* Exercise prompt
Look for "will" in each line of the entries, and return the matching lines.

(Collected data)
□ □ □ □ □
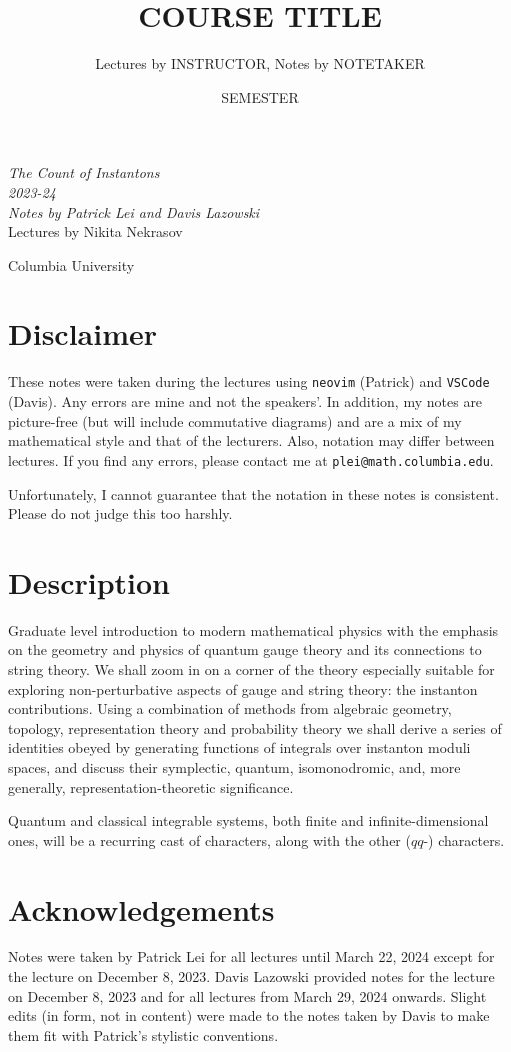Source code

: \documentclass[leqno, openany]{memoir}
\title{COURSE TITLE}
\author{Lectures by INSTRUCTOR, Notes by NOTETAKER}
\date{SEMESTER}
\theoremstyle{definition}
\theoremstyle{remark}
\theoremstyle{plain}
\theoremstyle{definition}
\theoremstyle{remark}
\newcommand*{\titleSW}
    {\begingroup%
    \raggedleft
    \vspace*{\baselineskip}
    {\Huge\itshape The Count of Instantons \\ 2023-24}\\[\baselineskip]
    {\large\itshape Notes by Patrick Lei and Davis Lazowski}\\[0.2\textheight]
    {\Large Lectures by Nikita Nekrasov}\par
    \vfill
    {\Large \sffamily Columbia University}
    \vspace*{\baselineskip}
\endgroup}
\begin{document}
    
\begin{titlingpage}
\titleSW
\end{titlingpage}

\thispagestyle{empty}
\section*{Disclaimer}%
\label{sec:disclaimer}

These notes were taken during the lectures using \texttt{neovim} (Patrick) and \texttt{VSCode} (Davis). 
Any errors are mine and not the speakers'. 
In addition, my notes are picture-free (but will include commutative diagrams) and are a mix of my mathematical style and that of the lecturers. Also, notation may differ between lectures.
If you find any errors, please contact me at \texttt{plei@math.columbia.edu}.

Unfortunately, I cannot guarantee that the notation in these notes is consistent. Please do not judge this too harshly.

\section*{Description}

Graduate level introduction to modern mathematical physics with the emphasis on the geometry and physics of quantum gauge theory and its connections to string theory.  We shall zoom in on a corner of the theory especially suitable for exploring non-perturbative aspects of gauge and string theory: the instanton contributions. Using a combination of methods from algebraic geometry, topology, representation theory and probability theory we shall derive a series of identities obeyed by generating functions of integrals over instanton moduli spaces, and discuss their symplectic, quantum, isomonodromic, and, more generally, representation-theoretic significance.

Quantum and classical integrable systems, both finite and infinite-dimensional ones, will be a recurring cast of characters, along with the other ($qq$-) characters.

\section*{Acknowledgements}
Notes were taken by Patrick Lei for all lectures until March 22, 2024 except for the lecture on December 8, 2023. Davis Lazowski provided notes for the lecture on December 8, 2023 and for all lectures from March 29, 2024 onwards. Slight edits (in form, not in content) were made to the notes taken by Davis to make them fit with Patrick's stylistic conventions.
\end{document}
□ □ □ □ □
* Exercise solution
In addition, my notes are picture-free (but will include commutative diagrams) and are a mix of my mathematical style and that of the lecturers. Also, notation may differ between lectures.
Quantum and classical integrable systems, both finite and infinite-dimensional ones, will be a recurring cast of characters, along with the other ($qq$-) characters.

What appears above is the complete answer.